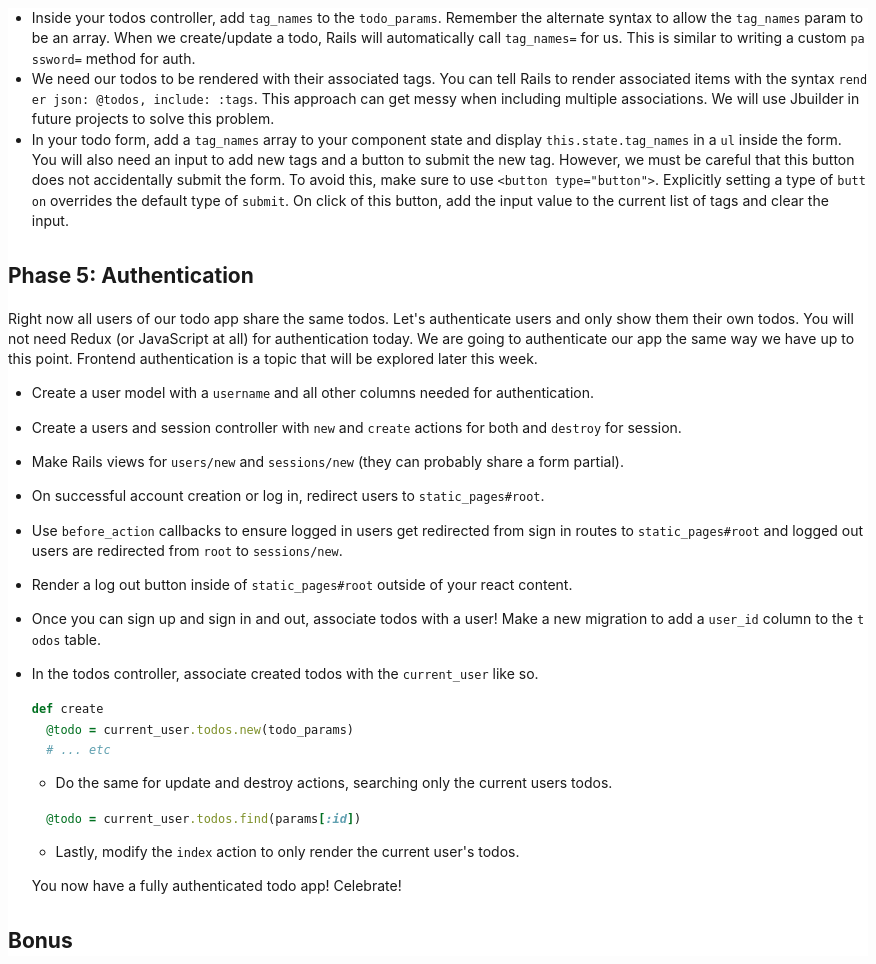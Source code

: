 * Inside your todos controller, add `tag_names` to the `todo_params`.
Remember the alternate syntax to allow the `tag_names` param to be an array.
When we create/update a todo, Rails will automatically call `tag_names=` for us.
This is similar to writing a custom `password=` method for auth.
* We need our todos to be rendered with their associated tags. You can tell Rails to
render associated items with the syntax `render json: @todos, include: :tags`. This approach can get messy
when including multiple associations. We will use Jbuilder in future projects to solve this problem.
* In your todo form, add a `tag_names` array to your component state and display `this.state.tag_names` in a `ul` inside the form.
You will also need an input to add new tags and a button to submit the new tag. However, we must be careful that this button
does not accidentally submit the form. To avoid this, make sure to use `<button type="button">`. Explicitly setting a type of
`button` overrides the default type of `submit`. On click of this button, add the input value to the current list of tags and clear the input.

## Phase 5: Authentication

Right now all users of our todo app share the same todos. Let's authenticate users
and only show them their own todos. You will not need Redux (or JavaScript at all)
for authentication today. We are going to authenticate our app the same way
we have up to this point. Frontend authentication is a topic that will be explored later this week.

* Create a user model with a `username` and all other columns needed for authentication.
* Create a users and session controller with `new` and `create` actions for both and `destroy` for session.
* Make Rails views for `users/new` and `sessions/new` (they can probably share a form partial).
* On successful account creation or log in, redirect users to `static_pages#root`.
* Use `before_action` callbacks to ensure logged in users get redirected from sign in routes to `static_pages#root`
and logged out users are redirected from `root` to `sessions/new`.
* Render a log out button inside of `static_pages#root` outside of your react content.
* Once you can sign up and sign in and out, associate todos with a user! Make a new migration to
add a `user_id` column to the `todos` table.
* In the todos controller, associate created todos with the `current_user` like so.
  ```ruby
  def create
    @todo = current_user.todos.new(todo_params)
    # ... etc
  ```
  * Do the same for update and destroy actions, searching only the current users todos.
  ```ruby
    @todo = current_user.todos.find(params[:id])
  ```
  * Lastly, modify the `index` action to only render the current user's todos.

  You now have a fully authenticated todo app! Celebrate!

## Bonus


[namespace-docs]: http://guides.rubyonrails.org/routing.html#controller-namespaces-and-routing
[demo]: https://aa-todos.herokuapp.com/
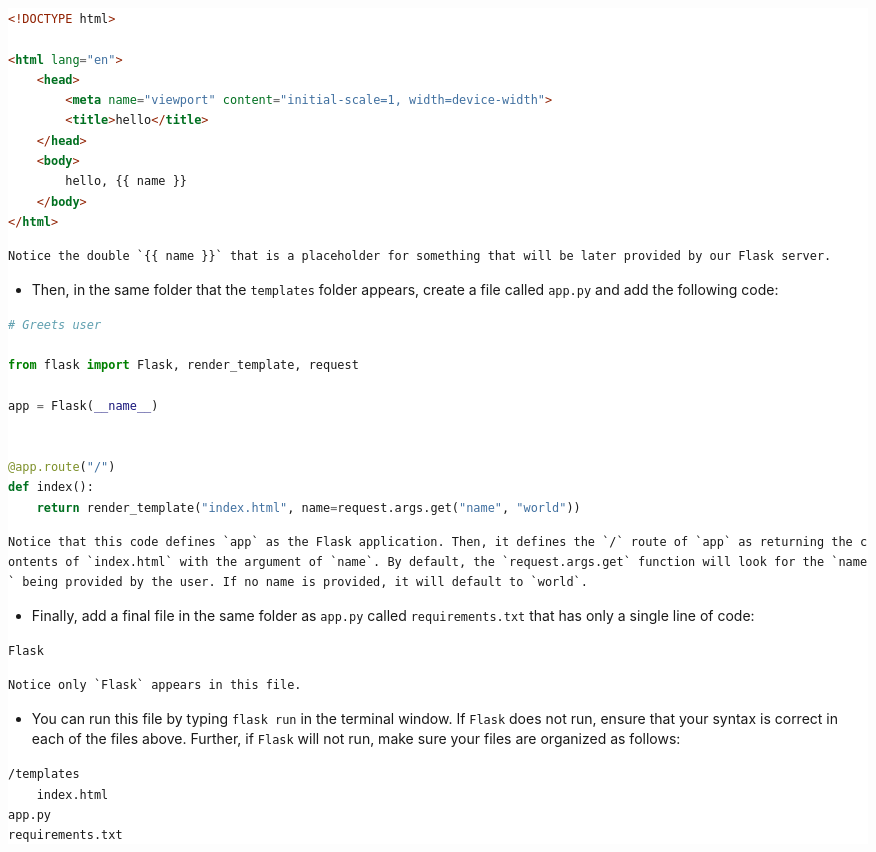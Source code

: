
 ```html
<!DOCTYPE html>

<html lang="en">
    <head>
        <meta name="viewport" content="initial-scale=1, width=device-width">
        <title>hello</title>
    </head>
    <body>
        hello, {{ name }}
    </body>
</html>
```

    Notice the double `{{ name }}` that is a placeholder for something that will be later provided by our Flask server.

* Then, in the same folder that the `templates` folder appears, create a file called `app.py` and add the following code:

```py
# Greets user

from flask import Flask, render_template, request

app = Flask(__name__)


@app.route("/")
def index():
    return render_template("index.html", name=request.args.get("name", "world"))
```

    Notice that this code defines `app` as the Flask application. Then, it defines the `/` route of `app` as returning the contents of `index.html` with the argument of `name`. By default, the `request.args.get` function will look for the `name` being provided by the user. If no name is provided, it will default to `world`.

* Finally, add a final file in the same folder as `app.py` called `requirements.txt` that has only a single line of code:

```py
Flask
```

    Notice only `Flask` appears in this file.

* You can run this file by typing `flask run` in the terminal window. If `Flask` does not run, ensure that your syntax is correct in each of the files above. Further, if `Flask` will not run, make sure your files are organized as follows:

```notes
/templates
    index.html
app.py
requirements.txt
```
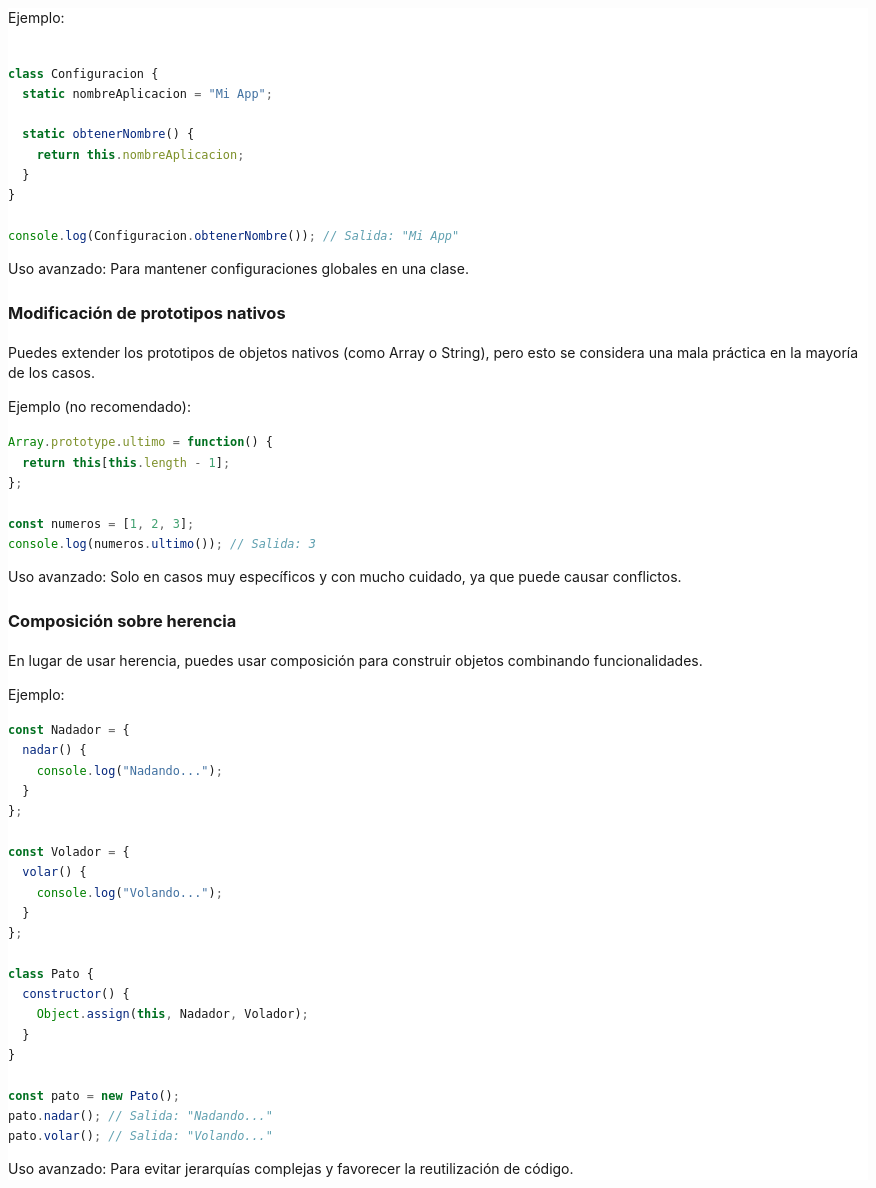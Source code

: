 Ejemplo:
```javascript

class Configuracion {
  static nombreAplicacion = "Mi App";

  static obtenerNombre() {
    return this.nombreAplicacion;
  }
}

console.log(Configuracion.obtenerNombre()); // Salida: "Mi App"
```
Uso avanzado: Para mantener configuraciones globales en una clase.

### Modificación de prototipos nativos
Puedes extender los prototipos de objetos nativos (como Array o String), pero esto se considera una mala práctica en la mayoría de los casos.

Ejemplo (no recomendado):
```javascript
Array.prototype.ultimo = function() {
  return this[this.length - 1];
};

const numeros = [1, 2, 3];
console.log(numeros.ultimo()); // Salida: 3
```
Uso avanzado: Solo en casos muy específicos y con mucho cuidado, ya que puede causar conflictos.


### Composición sobre herencia
En lugar de usar herencia, puedes usar composición para construir objetos combinando funcionalidades.

Ejemplo:
```javascript
const Nadador = {
  nadar() {
    console.log("Nadando...");
  }
};

const Volador = {
  volar() {
    console.log("Volando...");
  }
};

class Pato {
  constructor() {
    Object.assign(this, Nadador, Volador);
  }
}

const pato = new Pato();
pato.nadar(); // Salida: "Nadando..."
pato.volar(); // Salida: "Volando..."
```
Uso avanzado: Para evitar jerarquías complejas y favorecer la reutilización de código.
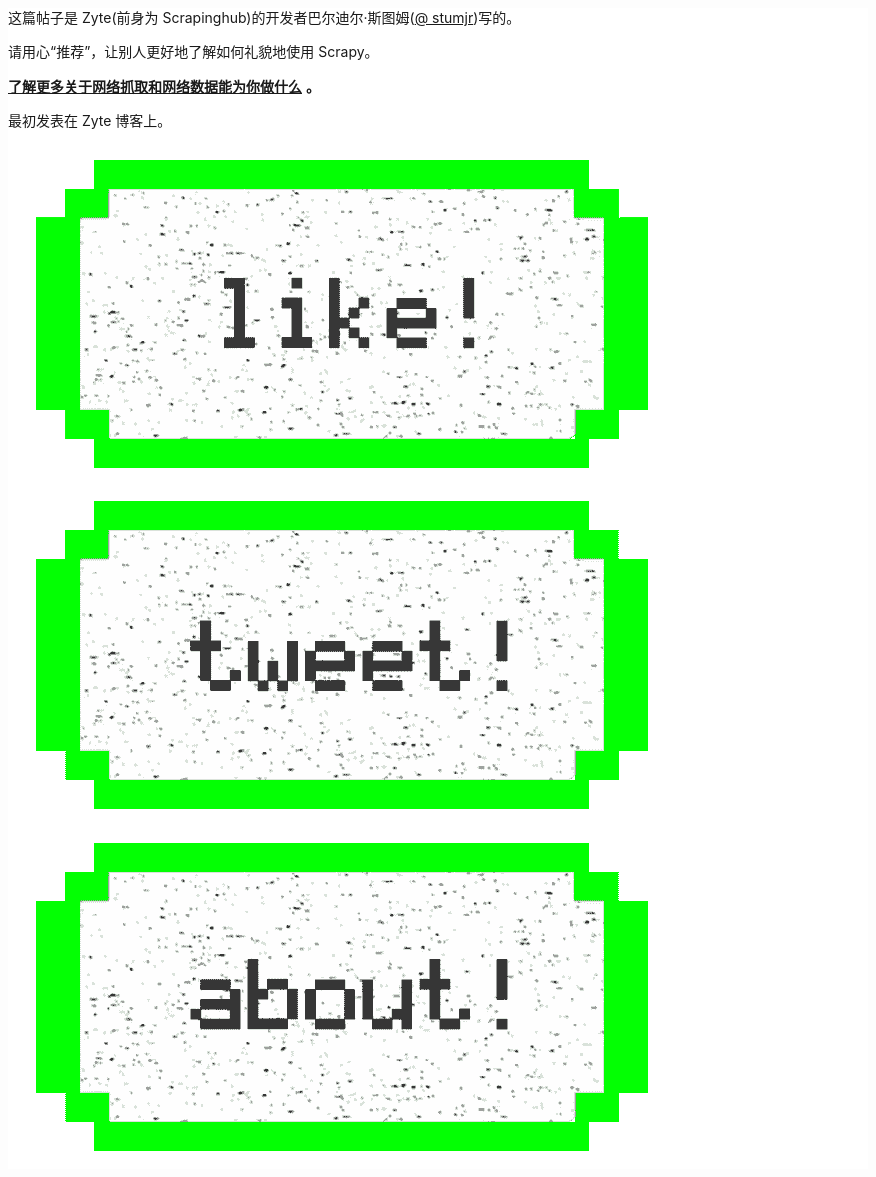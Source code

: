 这篇帖子是 Zyte(前身为 Scrapinghub)的开发者巴尔迪尔·斯图姆([@ stumjr](https://twitter.com/stummjr))写的。

请用心“推荐”，让别人更好地了解如何礼貌地使用 Scrapy。

[**了解更多关于网络抓取和网络数据能为你做什么**](https://www.zyte.com/data-extraction/) **。**

最初发表在 Zyte 博客上。

[![](img/50ef4044ecd4e250b5d50f368b775d38.png)](http://bit.ly/HackernoonFB)[![](img/979d9a46439d5aebbdcdca574e21dc81.png)](https://goo.gl/k7XYbx)[![](img/2930ba6bd2c12218fdbbf7e02c8746ff.png)](https://goo.gl/4ofytp)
──────
Take exactly the lines from the one containing "render associated items" through the one containing "your react content." in the data above, and output them with nothing added.

Task response -
render associated items with the syntax `render json: @todos, include: :tags`. This approach can get messy
when including multiple associations. We will use Jbuilder in future projects to solve this problem.
* In your todo form, add a `tag_names` array to your component state and display `this.state.tag_names` in a `ul` inside the form.
You will also need an input to add new tags and a button to submit the new tag. However, we must be careful that this button
does not accidentally submit the form. To avoid this, make sure to use `<button type="button">`. Explicitly setting a type of
`button` overrides the default type of `submit`. On click of this button, add the input value to the current list of tags and clear the input.

## Phase 5: Authentication

Right now all users of our todo app share the same todos. Let's authenticate users
and only show them their own todos. You will not need Redux (or JavaScript at all)
for authentication today. We are going to authenticate our app the same way
we have up to this point. Frontend authentication is a topic that will be explored later this week.

* Create a user model with a `username` and all other columns needed for authentication.
* Create a users and session controller with `new` and `create` actions for both and `destroy` for session.
* Make Rails views for `users/new` and `sessions/new` (they can probably share a form partial).
* On successful account creation or log in, redirect users to `static_pages#root`.
* Use `before_action` callbacks to ensure logged in users get redirected from sign in routes to `static_pages#root`
and logged out users are redirected from `root` to `sessions/new`.
* Render a log out button inside of `static_pages#root` outside of your react content.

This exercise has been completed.